Starting a regular savings plan for your baby daughter is a great gift for the future.
Albert Einstein called Compound Interest 'The most powerful force in the universe'.
If you start with $5,000, save just $10 per week at an assumed earning rate of 7.5% pa your daughter will have over $50,000 for her 21st Birthday.
Now back to your question.
You say that at the current time the amount available to invest is a modest and the below suggestions assume that the funds are less than $10,000 – if the amount reaches over this amount from say birthday and Christmas gifts, then you may want to seek some additional advice as the penalty tax rate on interest earned can really affect these savings.
So with the few thousand you currently have available, your options include:-
Option 1 - Savings Account
There are many online savings accounts available which offer reasonable interest rates. It pays to shop around as some of the traditional child / youth accounts can have very low rates.
o Simple and quick to set up
o You can add to the account on a regular or ad-hoc basis
o The amount is secure
o Cash is a poor long-term investment as it doesn't provide a very high investmen return
You will most likely be fine setting up the account in your daughter’s name so that the income does not make it’s way onto your tax return. You will need to obtain a Tax File Number for your daughter and ensure that the bank have this number from the outset so that PAYG withholding tax is not deducted.

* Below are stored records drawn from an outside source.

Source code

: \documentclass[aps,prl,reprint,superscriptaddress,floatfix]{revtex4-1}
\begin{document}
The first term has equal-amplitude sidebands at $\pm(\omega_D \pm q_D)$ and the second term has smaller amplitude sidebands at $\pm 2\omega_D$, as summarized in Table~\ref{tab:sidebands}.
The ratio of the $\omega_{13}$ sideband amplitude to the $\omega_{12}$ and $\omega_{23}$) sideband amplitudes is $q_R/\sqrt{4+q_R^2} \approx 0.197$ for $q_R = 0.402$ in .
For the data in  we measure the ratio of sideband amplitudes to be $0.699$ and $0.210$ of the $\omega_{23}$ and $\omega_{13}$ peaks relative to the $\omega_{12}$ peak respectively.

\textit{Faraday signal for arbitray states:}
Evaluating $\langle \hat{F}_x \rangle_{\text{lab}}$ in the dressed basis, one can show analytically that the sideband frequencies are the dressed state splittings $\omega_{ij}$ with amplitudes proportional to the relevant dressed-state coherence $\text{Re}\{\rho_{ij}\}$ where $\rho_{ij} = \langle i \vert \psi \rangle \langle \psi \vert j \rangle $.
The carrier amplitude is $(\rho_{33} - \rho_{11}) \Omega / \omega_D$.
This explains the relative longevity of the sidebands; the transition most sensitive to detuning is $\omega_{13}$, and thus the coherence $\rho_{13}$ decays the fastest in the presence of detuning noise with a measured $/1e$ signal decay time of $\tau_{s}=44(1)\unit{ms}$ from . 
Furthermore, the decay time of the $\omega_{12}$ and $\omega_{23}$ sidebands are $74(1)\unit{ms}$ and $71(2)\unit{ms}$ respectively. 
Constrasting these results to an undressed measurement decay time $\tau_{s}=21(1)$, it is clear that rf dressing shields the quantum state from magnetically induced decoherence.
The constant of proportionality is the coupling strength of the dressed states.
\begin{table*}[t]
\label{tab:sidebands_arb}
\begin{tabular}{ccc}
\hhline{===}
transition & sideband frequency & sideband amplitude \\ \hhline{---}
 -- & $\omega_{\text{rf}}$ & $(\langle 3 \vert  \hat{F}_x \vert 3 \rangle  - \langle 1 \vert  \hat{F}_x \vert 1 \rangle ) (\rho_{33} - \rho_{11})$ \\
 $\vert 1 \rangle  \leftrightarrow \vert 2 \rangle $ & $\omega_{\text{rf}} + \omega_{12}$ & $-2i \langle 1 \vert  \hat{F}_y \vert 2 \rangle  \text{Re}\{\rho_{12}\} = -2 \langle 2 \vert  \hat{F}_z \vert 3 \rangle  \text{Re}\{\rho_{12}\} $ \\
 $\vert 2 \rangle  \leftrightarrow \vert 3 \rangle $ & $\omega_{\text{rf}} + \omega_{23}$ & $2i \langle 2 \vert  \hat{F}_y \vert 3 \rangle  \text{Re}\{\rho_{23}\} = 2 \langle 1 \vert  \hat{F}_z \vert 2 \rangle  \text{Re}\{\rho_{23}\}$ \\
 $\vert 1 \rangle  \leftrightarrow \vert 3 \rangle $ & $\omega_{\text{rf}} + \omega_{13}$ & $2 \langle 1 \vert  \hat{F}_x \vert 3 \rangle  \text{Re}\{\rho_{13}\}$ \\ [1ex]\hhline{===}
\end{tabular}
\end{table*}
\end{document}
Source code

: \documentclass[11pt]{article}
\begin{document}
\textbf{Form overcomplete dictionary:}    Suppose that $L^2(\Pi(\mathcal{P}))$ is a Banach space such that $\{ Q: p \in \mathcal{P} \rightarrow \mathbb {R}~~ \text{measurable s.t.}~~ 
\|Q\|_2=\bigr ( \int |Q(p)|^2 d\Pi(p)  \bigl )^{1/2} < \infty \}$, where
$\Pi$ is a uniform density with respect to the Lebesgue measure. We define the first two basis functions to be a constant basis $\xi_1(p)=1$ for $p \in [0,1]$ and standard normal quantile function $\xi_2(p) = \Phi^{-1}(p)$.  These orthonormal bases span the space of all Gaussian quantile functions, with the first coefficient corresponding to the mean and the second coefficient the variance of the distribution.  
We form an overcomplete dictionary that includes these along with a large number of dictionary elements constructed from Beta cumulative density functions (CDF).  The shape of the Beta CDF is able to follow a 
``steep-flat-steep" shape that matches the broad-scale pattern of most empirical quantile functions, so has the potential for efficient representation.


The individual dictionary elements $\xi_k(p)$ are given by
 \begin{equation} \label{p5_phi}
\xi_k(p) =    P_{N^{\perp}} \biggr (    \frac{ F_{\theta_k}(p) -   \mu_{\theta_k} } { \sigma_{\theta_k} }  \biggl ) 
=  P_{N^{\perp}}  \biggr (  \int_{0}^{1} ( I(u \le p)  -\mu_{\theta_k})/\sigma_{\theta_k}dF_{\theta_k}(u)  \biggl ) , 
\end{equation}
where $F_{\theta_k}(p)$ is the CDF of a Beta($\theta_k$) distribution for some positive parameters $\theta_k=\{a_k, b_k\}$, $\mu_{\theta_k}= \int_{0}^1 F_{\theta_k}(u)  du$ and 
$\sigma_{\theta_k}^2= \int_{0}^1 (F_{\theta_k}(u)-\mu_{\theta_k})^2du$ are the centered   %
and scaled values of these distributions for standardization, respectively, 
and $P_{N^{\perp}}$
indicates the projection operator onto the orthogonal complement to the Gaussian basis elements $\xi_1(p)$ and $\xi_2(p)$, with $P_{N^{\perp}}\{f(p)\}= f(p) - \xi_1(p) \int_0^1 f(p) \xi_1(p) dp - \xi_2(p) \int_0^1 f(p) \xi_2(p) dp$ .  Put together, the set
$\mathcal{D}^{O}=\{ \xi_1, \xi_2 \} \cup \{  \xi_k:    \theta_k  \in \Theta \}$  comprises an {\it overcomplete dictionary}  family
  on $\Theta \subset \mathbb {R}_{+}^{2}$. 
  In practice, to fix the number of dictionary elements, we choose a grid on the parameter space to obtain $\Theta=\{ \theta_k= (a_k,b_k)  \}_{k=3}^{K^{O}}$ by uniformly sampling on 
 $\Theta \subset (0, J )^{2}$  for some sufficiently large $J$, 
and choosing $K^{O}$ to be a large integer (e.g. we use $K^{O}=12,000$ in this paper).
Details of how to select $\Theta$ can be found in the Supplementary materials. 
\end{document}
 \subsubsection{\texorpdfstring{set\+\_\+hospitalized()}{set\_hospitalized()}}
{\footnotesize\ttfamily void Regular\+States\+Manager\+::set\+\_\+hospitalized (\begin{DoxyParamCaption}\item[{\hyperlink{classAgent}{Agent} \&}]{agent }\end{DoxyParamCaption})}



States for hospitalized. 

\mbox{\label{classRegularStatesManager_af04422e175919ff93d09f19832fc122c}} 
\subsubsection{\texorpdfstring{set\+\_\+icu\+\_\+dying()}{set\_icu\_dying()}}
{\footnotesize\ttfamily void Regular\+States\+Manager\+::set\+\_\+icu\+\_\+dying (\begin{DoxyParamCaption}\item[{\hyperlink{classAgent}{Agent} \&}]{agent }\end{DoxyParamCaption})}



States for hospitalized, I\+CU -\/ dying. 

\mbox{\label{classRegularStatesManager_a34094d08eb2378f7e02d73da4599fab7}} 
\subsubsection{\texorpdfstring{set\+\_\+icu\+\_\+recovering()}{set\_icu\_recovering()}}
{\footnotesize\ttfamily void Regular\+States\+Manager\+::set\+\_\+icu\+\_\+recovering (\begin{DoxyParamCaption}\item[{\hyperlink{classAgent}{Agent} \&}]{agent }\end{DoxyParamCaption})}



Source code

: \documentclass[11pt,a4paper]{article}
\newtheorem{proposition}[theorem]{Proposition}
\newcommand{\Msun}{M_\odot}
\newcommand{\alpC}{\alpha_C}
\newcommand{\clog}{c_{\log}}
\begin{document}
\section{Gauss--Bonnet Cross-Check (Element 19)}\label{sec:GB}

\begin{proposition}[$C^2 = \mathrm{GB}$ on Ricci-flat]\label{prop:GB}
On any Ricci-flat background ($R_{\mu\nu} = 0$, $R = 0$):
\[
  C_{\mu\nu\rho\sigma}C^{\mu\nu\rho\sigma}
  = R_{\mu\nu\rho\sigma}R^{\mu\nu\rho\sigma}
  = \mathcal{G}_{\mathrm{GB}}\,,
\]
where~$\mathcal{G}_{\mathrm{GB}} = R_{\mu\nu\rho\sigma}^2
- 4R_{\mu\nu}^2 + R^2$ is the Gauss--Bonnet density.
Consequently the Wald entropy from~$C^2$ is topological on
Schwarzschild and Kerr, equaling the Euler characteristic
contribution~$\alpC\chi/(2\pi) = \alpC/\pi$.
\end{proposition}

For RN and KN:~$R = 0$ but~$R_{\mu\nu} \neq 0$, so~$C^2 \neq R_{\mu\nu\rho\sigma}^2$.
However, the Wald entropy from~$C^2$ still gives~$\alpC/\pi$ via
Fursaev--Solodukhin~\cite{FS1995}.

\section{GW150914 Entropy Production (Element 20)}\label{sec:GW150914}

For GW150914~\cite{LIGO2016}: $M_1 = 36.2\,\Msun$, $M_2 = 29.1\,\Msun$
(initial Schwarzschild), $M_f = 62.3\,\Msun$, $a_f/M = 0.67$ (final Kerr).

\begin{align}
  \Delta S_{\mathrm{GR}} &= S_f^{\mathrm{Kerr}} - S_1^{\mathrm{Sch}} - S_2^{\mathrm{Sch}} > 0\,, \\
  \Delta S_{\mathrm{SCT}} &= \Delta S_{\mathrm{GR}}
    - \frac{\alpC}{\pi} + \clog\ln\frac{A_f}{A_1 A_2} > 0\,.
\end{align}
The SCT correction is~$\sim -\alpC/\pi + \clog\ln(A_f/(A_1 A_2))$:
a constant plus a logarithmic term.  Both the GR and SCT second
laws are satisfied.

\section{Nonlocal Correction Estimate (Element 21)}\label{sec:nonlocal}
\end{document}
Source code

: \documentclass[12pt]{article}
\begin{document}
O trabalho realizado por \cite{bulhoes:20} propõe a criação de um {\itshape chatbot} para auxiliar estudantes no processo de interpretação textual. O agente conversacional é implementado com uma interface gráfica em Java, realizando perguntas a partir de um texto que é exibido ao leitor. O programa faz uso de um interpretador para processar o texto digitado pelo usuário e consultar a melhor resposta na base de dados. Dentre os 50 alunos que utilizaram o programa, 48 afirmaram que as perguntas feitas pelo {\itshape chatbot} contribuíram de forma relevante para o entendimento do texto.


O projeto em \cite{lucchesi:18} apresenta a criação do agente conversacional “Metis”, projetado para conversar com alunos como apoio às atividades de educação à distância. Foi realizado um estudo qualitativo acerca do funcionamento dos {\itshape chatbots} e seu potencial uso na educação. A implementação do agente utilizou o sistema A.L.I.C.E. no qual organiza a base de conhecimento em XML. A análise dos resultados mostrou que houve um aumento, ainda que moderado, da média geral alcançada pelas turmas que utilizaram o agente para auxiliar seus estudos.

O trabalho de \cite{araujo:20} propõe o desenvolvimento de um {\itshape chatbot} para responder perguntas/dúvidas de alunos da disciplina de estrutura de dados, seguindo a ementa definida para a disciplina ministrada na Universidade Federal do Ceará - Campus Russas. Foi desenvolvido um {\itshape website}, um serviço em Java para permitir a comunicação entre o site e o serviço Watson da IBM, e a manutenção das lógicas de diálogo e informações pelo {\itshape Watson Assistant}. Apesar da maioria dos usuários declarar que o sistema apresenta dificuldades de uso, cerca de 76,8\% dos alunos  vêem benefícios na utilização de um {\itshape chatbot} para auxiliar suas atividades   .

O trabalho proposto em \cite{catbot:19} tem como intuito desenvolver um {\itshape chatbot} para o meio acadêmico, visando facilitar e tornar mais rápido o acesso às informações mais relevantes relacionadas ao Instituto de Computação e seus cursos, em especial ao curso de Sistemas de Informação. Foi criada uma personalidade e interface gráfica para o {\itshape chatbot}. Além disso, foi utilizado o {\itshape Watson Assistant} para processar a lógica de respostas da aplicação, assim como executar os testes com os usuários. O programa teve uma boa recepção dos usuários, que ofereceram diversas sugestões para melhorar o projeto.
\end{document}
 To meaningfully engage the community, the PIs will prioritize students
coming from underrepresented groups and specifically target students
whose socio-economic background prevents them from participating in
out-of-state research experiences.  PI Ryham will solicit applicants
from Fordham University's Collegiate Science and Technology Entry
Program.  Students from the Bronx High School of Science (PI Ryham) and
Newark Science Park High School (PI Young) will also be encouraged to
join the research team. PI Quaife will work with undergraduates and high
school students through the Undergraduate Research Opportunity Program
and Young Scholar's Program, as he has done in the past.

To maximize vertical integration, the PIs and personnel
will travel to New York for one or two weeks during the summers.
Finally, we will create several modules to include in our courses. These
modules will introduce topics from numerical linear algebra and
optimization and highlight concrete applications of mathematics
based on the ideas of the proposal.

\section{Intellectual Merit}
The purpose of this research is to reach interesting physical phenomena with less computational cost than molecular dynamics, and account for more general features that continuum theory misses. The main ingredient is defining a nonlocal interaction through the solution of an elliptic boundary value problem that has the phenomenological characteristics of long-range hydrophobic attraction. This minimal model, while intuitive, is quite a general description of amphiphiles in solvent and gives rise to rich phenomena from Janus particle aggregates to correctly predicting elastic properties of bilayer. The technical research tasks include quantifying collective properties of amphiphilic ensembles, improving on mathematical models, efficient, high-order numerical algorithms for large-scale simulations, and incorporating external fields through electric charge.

Children under 18 do not pay tax on income (bank interest is taxable income) received below $416, however above this amount it will be taxed up to 66% (so it is not ideal for large account balances, ie. $10,000 +)
Option 2 - Managed Funds
You could set up a Managed Fund for your daughter where her money is pooled together with other investors and indirectly she will own shares, property, bonds.
Look for a low cost fund manager who can offer a highly diversified portfolio.
o Easy to establish
o Doesn't require expertise to select an individual company to invest in
o Over 10-year + periods shares/property nearly always have provided a higher rate of return than cash
o Compound interest at a higher rate will result in a larger final account balance
o It will be subject to the ups and downs of the sharemarket (but by being diversified will hopefully increase steadily over time)
o The investment is not guaranteed
Option 3 - Share Portfolio
As you may be looking for a vehicle for the long–term and something that you could hand to your daughter on her 18th or 21st birthday, you could consider buying a small portfolio of shares in your daughter’s name.
o Potential capital gains from owning an asset that can grow in value over time
o Potential income from dividends (or can look to Dividend Reinvest and keep building the share portfolio)
o Something to pass on that can keep on growing throughout your daughter’s lifetime and provide passive income
o You need to be prepared that shares can fall as well as rise and sometimes the share price of an individual company can fall to zero
o There can be regular decision-making required with company options, buybacks etc. Some people enjoy this involvement while others don't.
o The investment is not guaranteed
Your options are many and are dependent on how much you would like to see these savings grow and the risks you are prepared to take to make this happen.
However, starting something at this early stage is a very good idea and can be a nice gift to pass to your child later on.
If you require help to get started seek advice from a Certified Financial Planner.